● **Exercise details**:
Report all lines below with the word "serviços".

··········

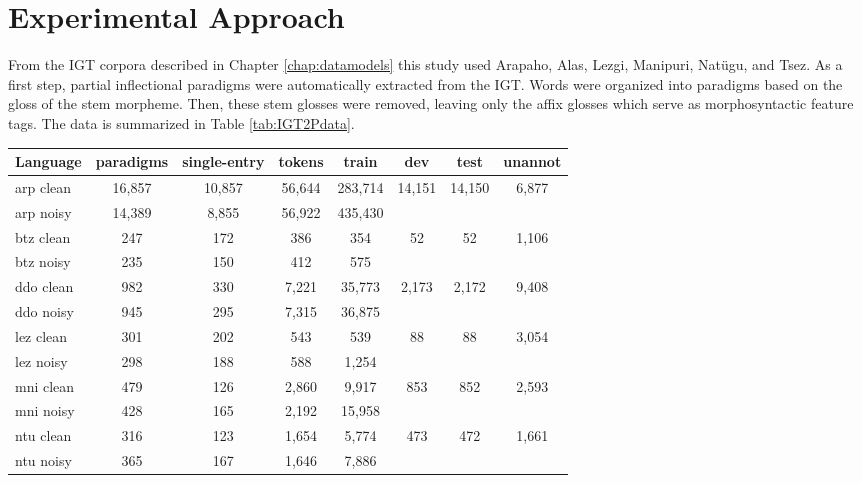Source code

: \section{Experimental Approach}

From the IGT corpora described in Chapter \ref{chap:datamodels} this study used Arapaho, Alas, Lezgi, Manipuri, Nat\"ugu, and Tsez.
As a first step, partial inflectional paradigms were automatically extracted from the IGT. Words were organized into paradigms based on the gloss of the stem morpheme. Then, these stem glosses were removed, leaving only the affix glosses which serve as morphosyntactic feature tags. The data is summarized in Table \ref{tab:IGT2Pdata}.

\begin{table}[!tb]
    \centering
    \begin{tabular}{l|ccccccc}
       \textbf{Language} & \textbf{paradigms} & \textbf{single-entry} & \textbf{tokens} & \textbf{train} & \textbf{dev} & \textbf{test} & \textbf{unannot}  \\
       \hline
       arp clean & 16,857 & 10,857 & 56,644 & 283,714 & \multirow{2}{*}{14,151} & \multirow{2}{*}{14,150} & \multirow{2}{*}{6,877} \\
       arp noisy & 14,389 & 8,855 & 56,922 & 435,430 & & &  \\
       \hline
       btz clean & 247 & 172 & 386 & 354 & \multirow{2}{*}{52}  & \multirow{2}{*}{52} & \multirow{2}{*}{1,106} \\
       btz noisy & 235 & 150 & 412 & 575 & & & \\
       \hline
       ddo clean & 982 & 330 & 7,221 & 35,773 & \multirow{2}{*}{2,173} & \multirow{2}{*}{2,172} & \multirow{2}{*}{9,408} \\
       ddo noisy & 945 & 295 & 7,315 & 36,875 & & &  \\
       \hline
       lez clean & 301 & 202 & 543 & 539 & \multirow{2}{*}{88} & \multirow{2}{*}{88} & \multirow{2}{*}{3,054} \\
       lez noisy & 298 & 188 & 588 & 1,254 &  &  &  \\
       \hline
       mni clean & 479 & 126 & 2,860 & 9,917 & \multirow{2}{*}{853} & \multirow{2}{*}{852} & \multirow{2}{*}{2,593}\\
       mni noisy & 428 & 165 & 2,192 & 15,958 &  &  &  \\
       \hline
       ntu clean & 316 & 123 & 1,654 & 5,774 & \multirow{2}{*}{473} & \multirow{2}{*}{472} & \multirow{2}{*}{1,661} \\
       ntu noisy & 365 & 167 & 1,646 & 7,886 &  &  &  \\
     

\end{tabular}
\end{table}
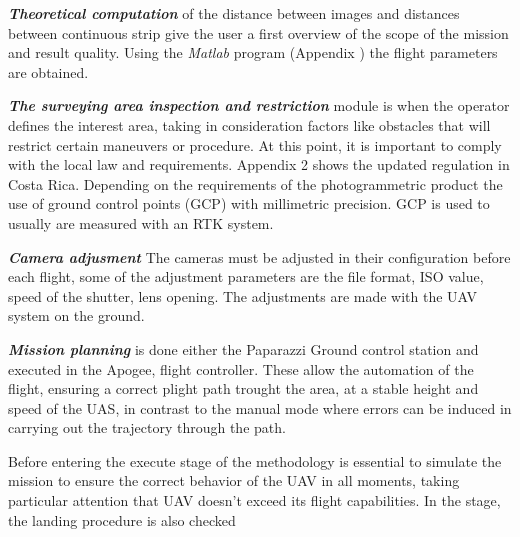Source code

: \textit{\textbf{Theoretical computation}} of the distance between images and distances between continuous strip give the user a first overview of the scope of the mission and result quality. Using the \textit{Matlab} program (Appendix )  the flight parameters are obtained.

\textit{\textbf{The surveying area inspection and restriction}} module is when the operator defines the interest area, taking in consideration factors like obstacles that will restrict certain maneuvers or procedure. At this point, it is important to comply with the local law and requirements. Appendix 2 shows the updated regulation in Costa Rica. Depending on the requirements of the photogrammetric product the use of ground control points (GCP) with millimetric precision. GCP is used to usually are measured with an RTK system.

\textit{\textbf{Camera adjusment}}\newline
The cameras must be adjusted in their configuration before each flight, some of the adjustment parameters are the file format, ISO value, speed of the shutter, lens opening. The adjustments are made with the UAV system on the ground.

\textit{\textbf{Mission planning}} is done either the Paparazzi Ground control station and executed in the Apogee, flight controller. These allow the automation of the flight, ensuring a correct plight path trought the area, at a stable height and speed of the UAS, in contrast to the manual mode where errors can be induced in carrying out the trajectory through the path. 

Before entering the execute stage of the methodology is essential to simulate the mission to ensure the correct behavior of the UAV in all moments, taking particular attention that UAV doesn't exceed its flight capabilities. In the stage, the landing procedure is also checked
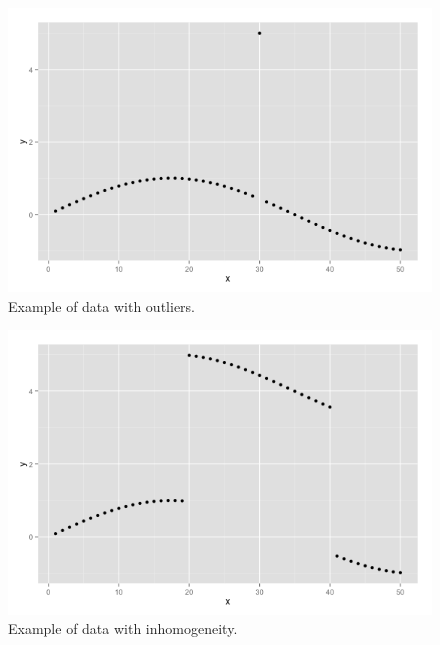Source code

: \documentclass[conference]{IEEEtran}
\begin{document}
\begin{figure}
	\includegraphics[width=\linewidth]{figure1.png}
	\caption{Example of data with outliers.}
	\label{fig:example_outliers}
\end{figure}

\begin{figure}
	\includegraphics[width=\linewidth]{figure2.png}
	\caption{Example of data with inhomogeneity.}
	\label{fig:example_inhomogeneity}
\end{figure}
\end{document}
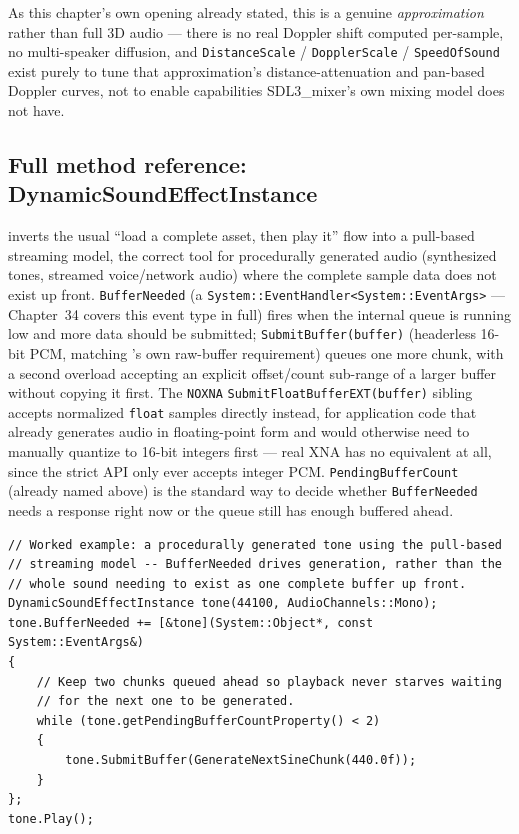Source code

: As this chapter's own opening already stated, this is a genuine \emph{approximation} rather
than full 3D audio --- there is no real Doppler shift computed per-sample, no multi-speaker
diffusion, and \texttt{DistanceScale} / \texttt{DopplerScale} / \texttt{SpeedOfSound} exist purely
to tune that approximation's distance-attenuation and pan-based Doppler curves, not to enable
capabilities SDL3\_mixer's own mixing model does not have.

\subsection{Full method reference: DynamicSoundEffectInstance}

 inverts the usual ``load a complete asset, then play
it'' flow into a pull-based streaming model, the correct tool for procedurally generated audio
(synthesized tones, streamed voice/network audio) where the complete sample data does not
exist up front. \texttt{BufferNeeded} (a \texttt{System::EventHandler<System::EventArgs>} ---
Chapter~34 covers this event type in full) fires when the internal queue is running low and
more data should be submitted; \texttt{SubmitBuffer(buffer)} (headerless 16-bit PCM, matching
's own raw-buffer requirement) queues one more chunk, with a second
overload accepting an explicit offset/count sub-range of a larger buffer without copying it
first. The \texttt{NOXNA} \texttt{SubmitFloatBufferEXT(buffer)} sibling accepts normalized
\texttt{float} samples directly instead, for application code that already generates audio in
floating-point form and would otherwise need to manually quantize to 16-bit integers first ---
real XNA has no equivalent at all, since the strict API only ever accepts integer PCM.
\texttt{PendingBufferCount} (already named above) is the standard way to decide whether
\texttt{BufferNeeded} needs a response right now or the queue still has enough buffered ahead.

\begin{lstlisting}
// Worked example: a procedurally generated tone using the pull-based
// streaming model -- BufferNeeded drives generation, rather than the
// whole sound needing to exist as one complete buffer up front.
DynamicSoundEffectInstance tone(44100, AudioChannels::Mono);
tone.BufferNeeded += [&tone](System::Object*, const System::EventArgs&)
{
    // Keep two chunks queued ahead so playback never starves waiting
    // for the next one to be generated.
    while (tone.getPendingBufferCountProperty() < 2)
    {
        tone.SubmitBuffer(GenerateNextSineChunk(440.0f));
    }
};
tone.Play();
\end{lstlisting}

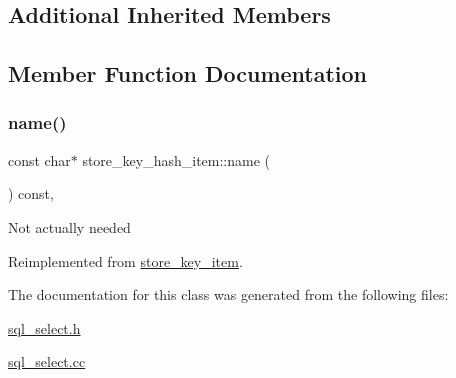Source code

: \subsection*{Additional Inherited Members}


\subsection{Member Function Documentation}
\mbox{\label{classstore__key__hash__item_a213002a48540add6652dfc3d908ee367}} 
\subsubsection{\texorpdfstring{name()}{name()}}
{\footnotesize\ttfamily const char$\ast$ store\+\_\+key\+\_\+hash\+\_\+item\+::name (\begin{DoxyParamCaption}{ }\end{DoxyParamCaption}) const\hspace{0.3cm}{\ttfamily [inline]}, {\ttfamily [virtual]}}

Not actually needed 

Reimplemented from \mbox{\hyperlink{classstore__key__item_a88e2baa208896dcde9ba66e9715efc3c}{store\+\_\+key\+\_\+item}}.



The documentation for this class was generated from the following files\+:\begin{DoxyCompactItemize}
\item 
\mbox{\hyperlink{sql__select_8h}{sql\+\_\+select.\+h}}\item 
\mbox{\hyperlink{sql__select_8cc}{sql\+\_\+select.\+cc}}\end{DoxyCompactItemize}
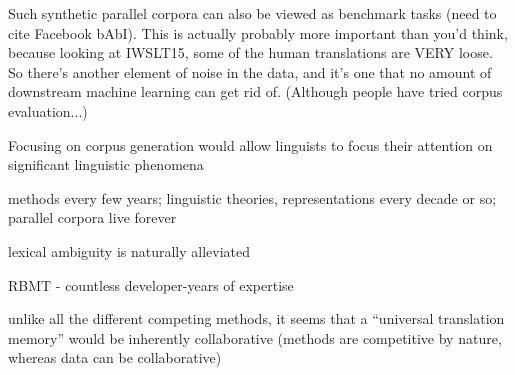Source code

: Such synthetic parallel corpora can also be viewed as benchmark tasks (need to cite Facebook bAbI).
This is actually probably more important than you'd think, because looking at IWSLT15, some of the human translations are VERY loose.
So there's another element of noise in the data, and it's one that no amount of downstream machine learning can get rid of.
(Although people have tried corpus evaluation...)



Focusing on corpus generation would allow linguists to focus their attention on significant linguistic phenomena

methods every few years; linguistic theories, representations every decade or so; parallel corpora live forever

lexical ambiguity is naturally alleviated

RBMT - countless developer-years of expertise

unlike all the different competing methods, it seems that a ``universal translation memory'' would be inherently collaborative (methods are competitive by nature, whereas data can be collaborative)





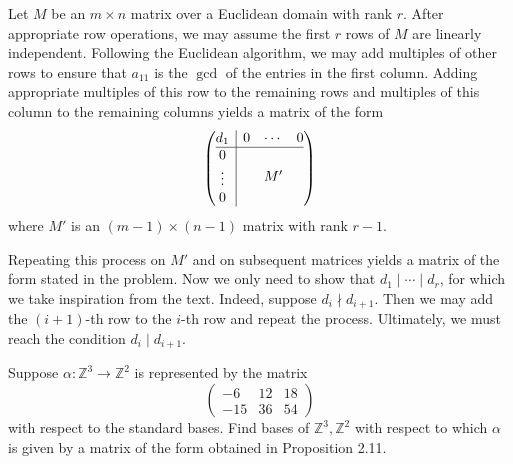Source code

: \documentclass[../../master.tex]{subfiles}
\begin{document}
\begin{solution}
    Let $M$ be an $m \times n$ matrix over a Euclidean domain with rank $r$.
    After appropriate row operations, we may assume the first $r$ rows of $M$ are linearly independent.
    Following the Euclidean algorithm, we may add multiples of other rows to ensure that $a_{11}$ is the $\gcd$ of the entries in the first column.
    Adding appropriate multiples of this row to the remaining rows and multiples of this column to the remaining columns yields a matrix of the form
    \[
        \left(
            \begin{array}{@{}c|c@{}}
                d_1 &
                \begin{matrix}
                    0 & \cdots & 0
                \end{matrix} \\
                \hline
                \begin{matrix}
                    0 \\
                    \vdots \\
                    0
                \end{matrix} &
                M'
            \end{array}
        \right)
    \]
    where $M'$ is an $(m-1) \times (n-1)$ matrix with rank $r - 1$.

    Repeating this process on $M'$ and on subsequent matrices yields a matrix of the form stated in the problem. 
    Now we only need to show that $d_1 \mid \cdots \mid d_r$, for which we take inspiration from the text.
    Indeed, suppose $d_i \nmid d_{i+1}$.
    Then we may add the $(i+1)$-th row to the $i$-th row and repeat the process.
    Ultimately, we must reach the condition $d_i \mid d_{i+1}$.
\end{solution}

\begin{problem}
    Suppose $\alpha: \mathbb{Z}^3 \to \mathbb{Z}^2$ is represented by the matrix
    \[
    \begin{pmatrix}
        -6 & 12 & 18 \\
        -15 & 36 & 54
    \end{pmatrix}
    \]
    with respect to the standard bases.
    Find bases of $\mathbb{Z}^3, \mathbb{Z}^2$ with respect to which $\alpha$ is given by a matrix of the form obtained in Proposition 2.11.
\end{problem}
\end{document}
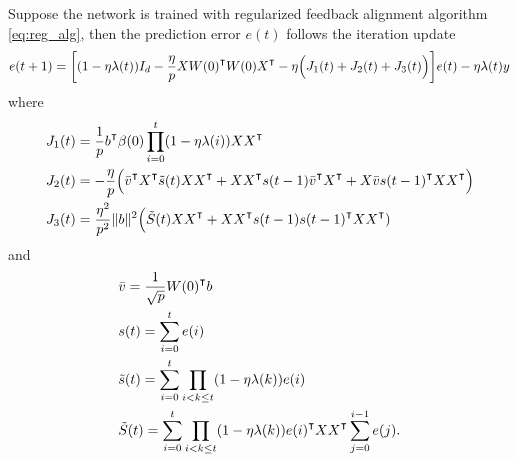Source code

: \begin{lemma}
\label{lma:one_step_update}
Suppose the network is trained with regularized feedback alignment algorithm \eqref{eq:reg_alg}, then the prediction error $e(t)$ follows the iteration update
\begin{equation}
\label{eq:err_update}
\begin{aligned}
    e(t+1) = \bigg[(1-\eta\lambda(t))I_d - \frac{\eta}{p}XW(0)\transpose W(0)X\transpose -\eta\Big(J_1(t)+J_2(t)+J_3(t)\Big)\bigg]e(t) -\eta\lambda(t)y
\end{aligned}
\end{equation}
where
\begin{equation*}
\begin{aligned}
&J_1(t) = \frac{1}{p}b\transpose\beta(0)\prod_{i=0}^{t}(1-\eta\lambda(i))XX\transpose \\
&J_2(t) = -\frac{\eta}{p}\Big(\bar{v}\transpose X\transpose \tilde{s}(t) XX\transpose+ XX\transpose s(t-1)\bar{v}\transpose X\transpose + X \bar{v}s(t-1)\transpose XX\transpose\Big) \\
&J_3(t) = \frac{\eta^2}{p^2}\|b\|^2\Big(\tilde{S}(t)XX\transpose + XX\transpose s(t-1)s(t-1)\transpose XX\transpose)
\end{aligned} 
\end{equation*}
and
\begin{equation*}
\begin{aligned}
&\bar{v} = \frac{1}{\sqrt p}W(0)\transpose b \\
&s(t) = \sum_{i=0}^{t}e(i) \\
&\tilde{s}(t) = \sum_{i=0}^{t}\prod_{i<k\leq t}(1-\eta\lambda(k)) e(i) \\
&\tilde{S}(t) = \sum_{i=0}^{t}\prod_{i<k\leq t}(1-\eta\lambda(k))e(i)\transpose XX\transpose \sum_{j=0}^{i-1}e(j).
\end{aligned}
\end{equation*}
\end{lemma}

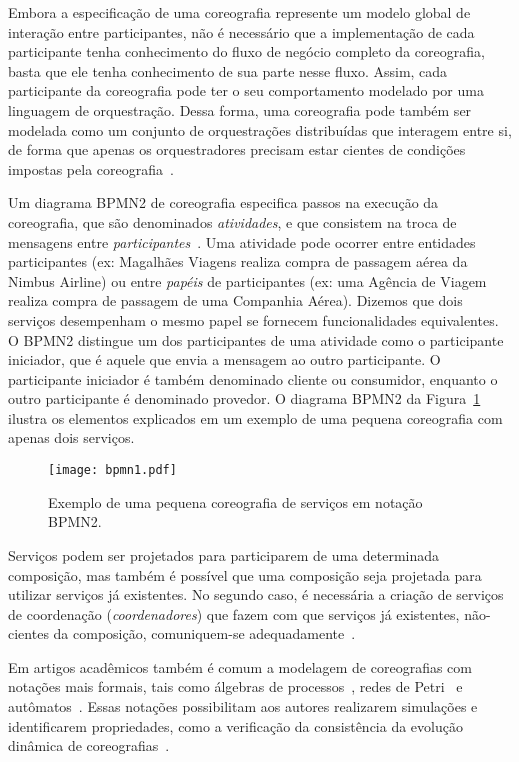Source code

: Embora a especificação de uma coreografia represente um modelo global de interação entre participantes,
não é necessário que a implementação de cada participante tenha conhecimento do fluxo de negócio completo da coreografia,
basta que ele tenha conhecimento de sua parte nesse fluxo.
Assim, cada participante da coreografia pode ter o seu comportamento modelado por uma linguagem de orquestração. Dessa forma, uma coreografia pode também ser modelada como um conjunto de orquestrações distribuídas que interagem entre si, de forma que apenas os orquestradores precisam estar cientes de condições impostas pela coreografia~\cite{Poulin2011Collaboration}. 

Um diagrama BPMN2 de coreografia especifica passos na execução da coreografia, que são denominados \emph{atividades}, e que consistem na troca de mensagens entre \emph{participantes}~\cite{BPMN2011}. Uma atividade pode ocorrer entre entidades participantes (ex: Magalhães Viagens realiza compra de passagem aérea da Nimbus Airline) ou entre \emph{papéis} de participantes (ex: uma Agência de Viagem realiza compra de passagem de uma Companhia Aérea). Dizemos que dois serviços desempenham o mesmo papel se fornecem funcionalidades equivalentes. O BPMN2 distingue um dos participantes de uma atividade como o participante iniciador, que é aquele que envia a mensagem ao outro participante. O participante iniciador é também denominado cliente ou consumidor, enquanto o outro participante é denominado provedor. O diagrama BPMN2 da Figura~\ref{fig:bpmn1} ilustra os elementos explicados em um exemplo de uma pequena coreografia com apenas dois serviços.

\begin{figure}[!h]
  \centering
  \texttt{[image: bpmn1.pdf]} 
  \caption{Exemplo de uma pequena coreografia de serviços em notação BPMN2.}
  \label{fig:bpmn1} 
\end{figure}

Serviços podem ser projetados para participarem de uma determinada composição, mas também é possível que uma composição seja projetada para utilizar serviços já existentes. No segundo caso, é necessária a criação de serviços de coordenação (\emph{coordenadores}) que fazem com que serviços já existentes, não-cientes da composição, comuniquem-se adequadamente~\cite{Autili2013Synthesis}. 

Em artigos acadêmicos também é comum a modelagem de coreografias com notações mais formais, tais como álgebras de processos~\cite{Roohi2011Realizability}, redes de Petri~\cite{Cicirelli2010Dynamically} e autômatos~\cite{Rinderle2006Evolution}. Essas notações possibilitam aos autores realizarem simulações e identificarem propriedades, como a verificação da consistência da evolução dinâmica de coreografias~\cite{Cicirelli2010Dynamically}. 

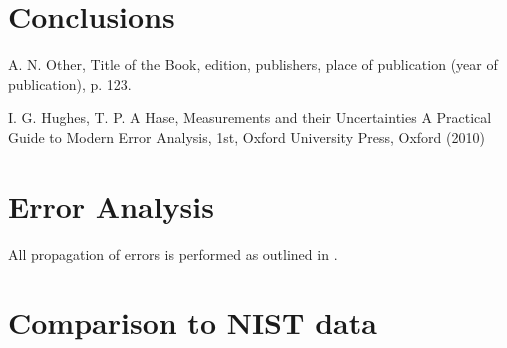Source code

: \documentclass[10pt, twocolumn]{revtex4}    %
\begin{document}
\section{Conclusions} \label{s:conclusions}

\begin{thebibliography}{}

 A. N. Other, Title of the Book, edition, publishers, place of publication (year of publication), p. 123.   %

I. G. Hughes, T. P. A Hase, Measurements and their Uncertainties A Practical Guide to Modern Error Analysis, 1st, Oxford University Press, Oxford (2010)

\end{thebibliography} 

\clearpage
\appendix
\section{Error Analysis} \label{a:errors}
All propagation of errors is performed as outlined in \cite{errors}.

\clearpage
\section{Comparison to NIST data} \label{a:NIST}
\end{document}
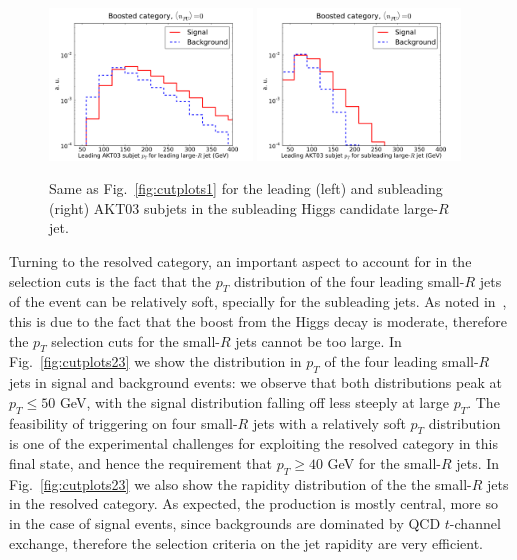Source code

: \begin{figure}[t]
\begin{center}
 \includegraphics[width=0.48\textwidth]{plots/pt_leadSJ_fj2_noPU.pdf}
 \includegraphics[width=0.48\textwidth]{plots/pt_subleadSJ_fj2_noPU.pdf}
 \caption{\small  Same as Fig.~\ref{fig:cutplots1} for the leading (left)
   and subleading (right) AKT03
   subjets in the subleading Higgs candidate large-$R$ jet.
}
\label{fig:cutplots22}
\end{center}
\end{figure}


Turning to the resolved category, an important aspect to account for
in the  selection
cuts is the fact that the $p_T$ distribution
of the four leading small-$R$ jets of the event can be relatively soft,
specially for the subleading jets.
%
As noted in~\cite{deLima:2014dta}, this is due to the fact
that the boost from the Higgs decay is moderate,
therefore the $p_T$ selection cuts for the small-$R$ jets cannot be too large.
%
In Fig.~\ref{fig:cutplots23}
we show the distribution in $p_T$ of the four leading
small-$R$ jets in signal and background events: we observe that both
distributions peak at $p_T \le 50$ GeV, with the signal distribution
falling off less steeply at large $p_T$.
%
The feasibility of triggering on four small-$R$ jets with a relatively
soft $p_T$ distribution is one of the experimental challenges for
exploiting the resolved category in this final state,
and hence the requirement that $p_T \ge 40$ GeV for
the small-$R$ jets.
%
In  Fig.~\ref{fig:cutplots23} we also show the
rapidity distribution of the the small-$R$
jets in the resolved category.
%
As expected, the production
is mostly central, more so in the case
of signal events, since backgrounds are dominated by
QCD $t$-channel exchange, therefore the
selection criteria on the jet rapidity are very efficient.


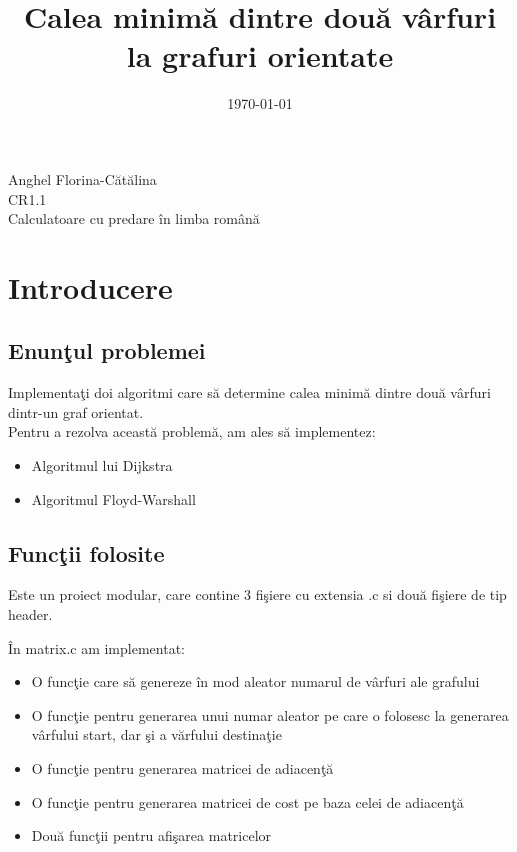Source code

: \documentclass{article}
\begin{document}
\title{\huge{Calea minim\u{a} dintre dou\u{a} v\^{a}rfuri la grafuri orientate}}
\date{\today}
\maketitle


\begin{tabbing}
 {\Large{Anghel Florina-C\u{a}t\u{a}lina} }\\

 {\Large{CR1.1} }\\

 {\Large{Calculatoare cu predare \^{i}n limba rom\^{a}n\u{a}}}
\end{tabbing}

\clearpage


\section{Introducere}
\subsection{Enun\c{t}ul problemei}
Implementa\c{t}i doi algoritmi care s\u{a} determine calea minim\u{a} dintre dou\u{a} v\^{a}rfuri dintr-un graf orientat. 
\\Pentru a rezolva aceast\u{a} problem\u{a}, am ales s\u{a} implementez:
\begin{itemize}
    \item Algoritmul lui Dijkstra
    \item Algoritmul Floyd-Warshall
\end{itemize}

\subsection{Func\c{t}ii folosite}
Este un proiect modular, care contine 3 fi\c{s}iere cu extensia .c si dou\u{a} fi\c{s}iere de tip header. 

\^{I}n matrix.c am implementat:
\begin{itemize}
    \item O func\c{t}ie care s\u{a} genereze \^{i}n mod aleator numarul de v\^{a}rfuri ale grafului
    \item O func\c{t}ie pentru generarea unui numar aleator pe care o folosesc la generarea v\^{a}rfului start, dar \c{s}i a v\u{a}rfului destina\c{t}ie
    \item O func\c{t}ie pentru generarea matricei de adiacen\c{t}\u{a}
    \item O func\c{t}ie pentru generarea matricei de cost pe baza celei de adiacen\c{t}\u{a}
    \item Dou\u{a} func\c{t}ii pentru afi\c{s}area matricelor
\end{itemize}
\end{document}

··········

● **Your solution**:
Um diagrama BPMN2 de coreografia especifica passos na execução da coreografia, que são denominados \emph{atividades}, e que consistem na troca de mensagens entre \emph{participantes}~\cite{BPMN2011}. Uma atividade pode ocorrer entre entidades participantes (ex: Magalhães Viagens realiza compra de passagem aérea da Nimbus Airline) ou entre \emph{papéis} de participantes (ex: uma Agência de Viagem realiza compra de passagem de uma Companhia Aérea). Dizemos que dois serviços desempenham o mesmo papel se fornecem funcionalidades equivalentes. O BPMN2 distingue um dos participantes de uma atividade como o participante iniciador, que é aquele que envia a mensagem ao outro participante. O participante iniciador é também denominado cliente ou consumidor, enquanto o outro participante é denominado provedor. O diagrama BPMN2 da Figura~\ref{fig:bpmn1} ilustra os elementos explicados em um exemplo de uma pequena coreografia com apenas dois serviços.
  \caption{Exemplo de uma pequena coreografia de serviços em notação BPMN2.}
Serviços podem ser projetados para participarem de uma determinada composição, mas também é possível que uma composição seja projetada para utilizar serviços já existentes. No segundo caso, é necessária a criação de serviços de coordenação (\emph{coordenadores}) que fazem com que serviços já existentes, não-cientes da composição, comuniquem-se adequadamente~\cite{Autili2013Synthesis}. 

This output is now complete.